Action item: This task calls for copying every line in the data below that contains the word "Emulation".

(Beginning of Extracted material)

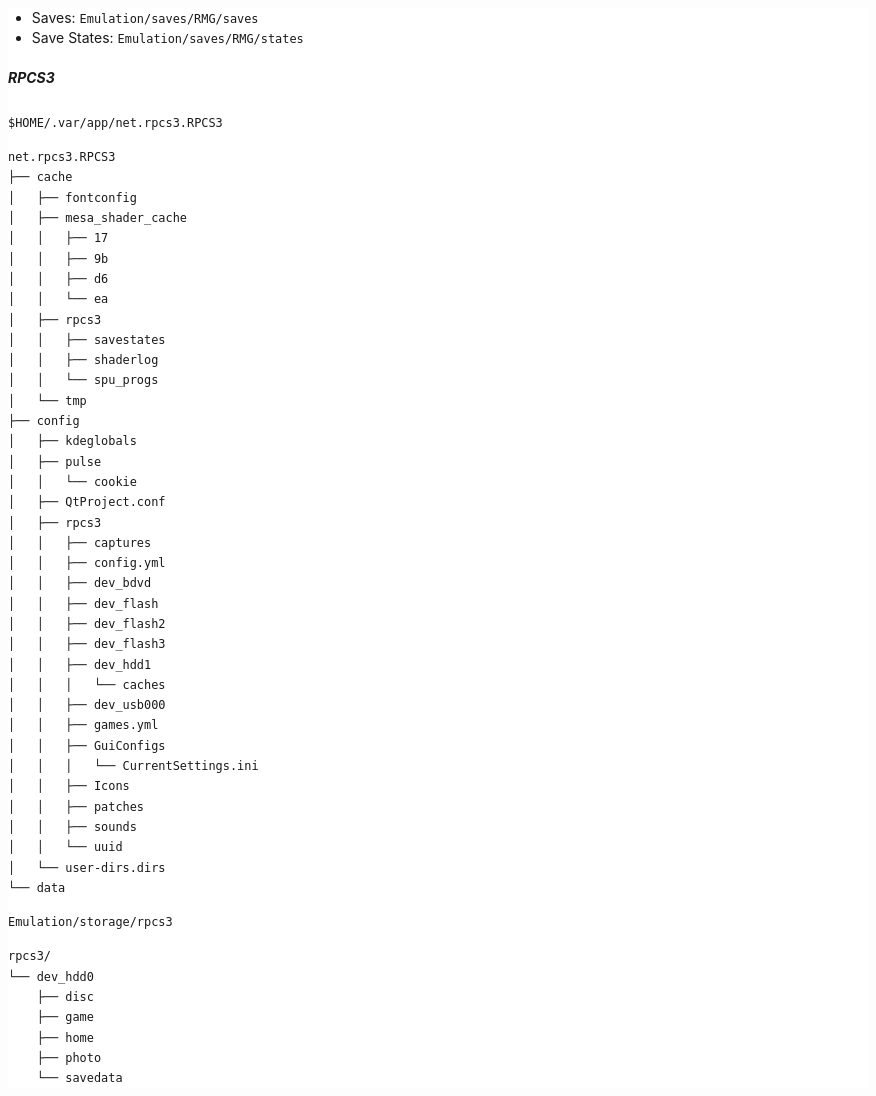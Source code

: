 * Saves: `Emulation/saves/RMG/saves`
* Save States: `Emulation/saves/RMG/states`

##### RPCS3 

`$HOME/.var/app/net.rpcs3.RPCS3`

```
net.rpcs3.RPCS3
├── cache
│   ├── fontconfig
│   ├── mesa_shader_cache
│   │   ├── 17
│   │   ├── 9b
│   │   ├── d6
│   │   └── ea
│   ├── rpcs3
│   │   ├── savestates
│   │   ├── shaderlog
│   │   └── spu_progs
│   └── tmp
├── config
│   ├── kdeglobals
│   ├── pulse
│   │   └── cookie
│   ├── QtProject.conf
│   ├── rpcs3
│   │   ├── captures
│   │   ├── config.yml
│   │   ├── dev_bdvd
│   │   ├── dev_flash
│   │   ├── dev_flash2
│   │   ├── dev_flash3
│   │   ├── dev_hdd1
│   │   │   └── caches
│   │   ├── dev_usb000
│   │   ├── games.yml
│   │   ├── GuiConfigs
│   │   │   └── CurrentSettings.ini
│   │   ├── Icons
│   │   ├── patches
│   │   ├── sounds
│   │   └── uuid
│   └── user-dirs.dirs
└── data
```

`Emulation/storage/rpcs3`

```
rpcs3/
└── dev_hdd0
    ├── disc
    ├── game
    ├── home
    ├── photo
    └── savedata
```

(End of Extracted material)

Completed exercise:
: * Saves: `Emulation/saves/RMG/saves`
* Save States: `Emulation/saves/RMG/states`
`Emulation/storage/rpcs3`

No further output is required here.